Il n’y a pas longtemps que j’ai visité la ferme où commence l’histoire de Rikke-tikke-tak ; elle existe encore entre Desschel et Milgem, à une douzaine de milles à l’ouest d’Anvers ; elle est habitée par des laboureurs qui se souviennent à peine du nom de Jean Daelmans.

Quelque pittoresque que soit cette habitation, elle n’offre cependant rien de particulier : la joubarbe et la mousse jettent une teinte verdoyante sur ses toits brunis ; ses murs dissimulent leurs crevasses sous le feuillage qui les embrasse ; des porcs s’ébattent sur le fumier au milieu des poules et des pigeons, et plus loin, dans l’étable, on voit trois vaches au poil luisant de propreté mâcher avec délices un trèfle succulent.

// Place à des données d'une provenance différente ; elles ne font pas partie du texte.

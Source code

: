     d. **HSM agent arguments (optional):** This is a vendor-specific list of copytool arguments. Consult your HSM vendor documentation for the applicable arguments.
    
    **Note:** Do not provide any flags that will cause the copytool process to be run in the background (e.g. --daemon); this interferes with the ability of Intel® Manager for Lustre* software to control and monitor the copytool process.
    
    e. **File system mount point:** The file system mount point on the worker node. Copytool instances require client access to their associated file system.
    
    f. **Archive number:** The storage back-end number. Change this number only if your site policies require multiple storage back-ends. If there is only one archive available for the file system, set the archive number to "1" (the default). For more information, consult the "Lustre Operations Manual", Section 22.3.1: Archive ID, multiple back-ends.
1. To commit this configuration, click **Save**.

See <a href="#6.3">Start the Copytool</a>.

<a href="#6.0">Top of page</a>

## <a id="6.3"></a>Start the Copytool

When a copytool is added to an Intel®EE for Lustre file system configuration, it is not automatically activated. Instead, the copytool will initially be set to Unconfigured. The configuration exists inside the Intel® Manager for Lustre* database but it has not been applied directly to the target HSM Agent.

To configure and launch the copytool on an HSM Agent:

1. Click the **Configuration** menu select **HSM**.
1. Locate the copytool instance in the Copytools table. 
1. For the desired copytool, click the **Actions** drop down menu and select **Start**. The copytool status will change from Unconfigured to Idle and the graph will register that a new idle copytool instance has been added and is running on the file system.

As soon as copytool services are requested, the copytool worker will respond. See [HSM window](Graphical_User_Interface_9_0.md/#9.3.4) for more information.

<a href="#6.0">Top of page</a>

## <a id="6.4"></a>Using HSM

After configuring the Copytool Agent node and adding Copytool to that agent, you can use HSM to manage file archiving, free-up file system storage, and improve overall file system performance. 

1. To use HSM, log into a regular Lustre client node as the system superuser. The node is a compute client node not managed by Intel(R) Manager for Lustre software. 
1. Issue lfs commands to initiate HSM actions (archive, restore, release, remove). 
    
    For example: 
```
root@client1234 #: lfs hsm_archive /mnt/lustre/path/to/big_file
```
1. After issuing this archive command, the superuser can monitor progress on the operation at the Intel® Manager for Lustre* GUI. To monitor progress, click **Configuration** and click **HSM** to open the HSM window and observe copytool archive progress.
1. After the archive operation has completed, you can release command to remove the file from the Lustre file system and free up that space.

Mais ce qu’a de plus beau la ferme solitaire, c’est la bruyère immense qui s’étend devant sa façade bien au-delà de la portée du regard ; c’est le ruisseau qui passe derrière son jardin fleuri en courant vers les humides prairies ; c’est la verte bordure d’aunes et de saules qui accompagnent dans sa course l’artère argentée de la bruyère ; ajoutez-y l’azur sans bornes du ciel, le chant mystérieux du grillon et l’amoureux babil des oiseaux qui ont choisi la ferme écartée pour patrie et pour asile.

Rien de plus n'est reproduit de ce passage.